L’attacco terroristico di Parigi è una vergogna, è un basso livello di vile attacco. L’attacco danneggia, deforma e sfigura l’Islam e i musulmani specialmente in occidente. I primi che subiscono un danno enorme di questo attacco terroristico siamo noi, i musulmani che viviamo in Europa, dove abbiamo lavorato e stiamo lavorando per l’integrazione e il rispetto reciproco tra le culture e le religioni e per la linea della moderazione. Il nostro amato profeta Muhammad ha subito torture e offese gravi e insopportabili da parte dei pagani di quraish, ma li ha perdonati tutti. Disse loro: “andate siate liberi”. Non fu vendicatore né giustiziere, ma Misericordia per tutti. Purtroppo siamo impotenti e privi di ogni mezzo che possa fermare questi atti osceni e orrende violenze. Condanniamo fortemente senza limite di parole questa strage. Le nostre condoglianze al popolo francese e ai famigliari delle vittime.
Dott.Abdel Qader
Abu Sumaya
Imam di Perugia e Colle Val d’Elsa

Personalmente ritengo che l’integralismo non porti a nulla di buono, per nessuna della parti in  gioco. Ricordo ancora l’angoscia provata quando i telegiornali raccontarono i fatti di Oslo, raccontarono di Anders Breivik. Se i cristiani non si sentirono per niente rappresentati dalla lucida follia di Andres dovrebbero concedere lo stesso diritto, a chi, musulmano, non si sente rappresentato dal’Isis, Al Qaeda e dai califfi del terrore.



Non vi ricordate chi era Breivik, ecco cosa ci dice Wikipedia su di lui. 

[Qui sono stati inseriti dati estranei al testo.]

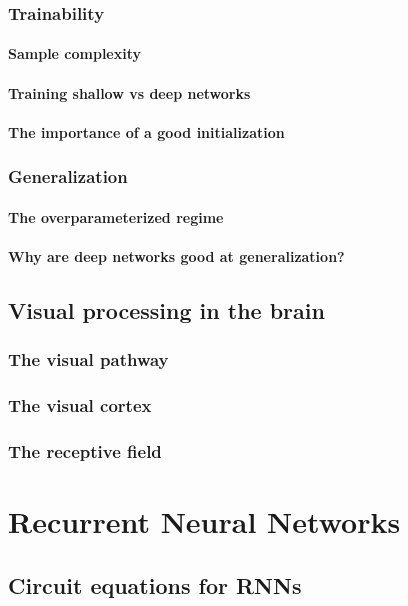 \documentclass[11pt]{book} %
\begin{document}
\subsection{Trainability}
\subsubsection{Sample complexity}
\subsubsection{Training shallow vs deep networks}
\subsubsection{The importance of a good initialization}
\subsection{Generalization}
\subsubsection{The overparameterized regime}
\subsubsection{Why are deep networks good at generalization?}

\section{Visual processing in the brain}
\subsection{The visual pathway}
\subsection{The visual cortex}
\subsection{The receptive field}


%
%
%
%
%
%
%
%
%
%
%
%
%
%
%
%


\chapter{Recurrent Neural Networks}

\section{Circuit equations for RNNs}
\end{document}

Anders Behring Breivik Oslo, 13 febbraio 1979) è un terrorista norvegese, conosciuto in quanto autore degli attentati del 22 luglio 2011 in Norvegia,che hanno provocato la morte di 77 persone.
Dichiaratosi un anti-multiculturalista, anti-marxista, anti-islamista, e sionista è autore del memoriale 2083 – Una dichiarazione europea d'indipendenza.In questo scritto di 1518 pagine Breivik si definisce "salvatore del Cristianesimo" e "il più grande difensore della cultura conservatrice in Europa dal 1950". Dichiaratosi Cristiano protestante, nello stesso memoriale si definisce antipapista, prendendo forti posizioni contro Benedetto XVI. Membro della Massoneria norvegese, la sua loggia ha affermato di aver avuto solo contatti minimi con lui e il Gran Maestro l'ha immediatamente espulso dall'ordine dopo il suo arresto. Inizialmente ritenuto essere affetto da schizofrenia paranoide, è stato dichiarato "sano di mente e quindi penalmente responsabile" da una controperizia, venendogli riconosciuto solo un elevato disturbo narcisistico della personalità. Il 24 agosto 2012 viene condannato a 21 anni di carcere, pena massima prevista dalla legge norvegese.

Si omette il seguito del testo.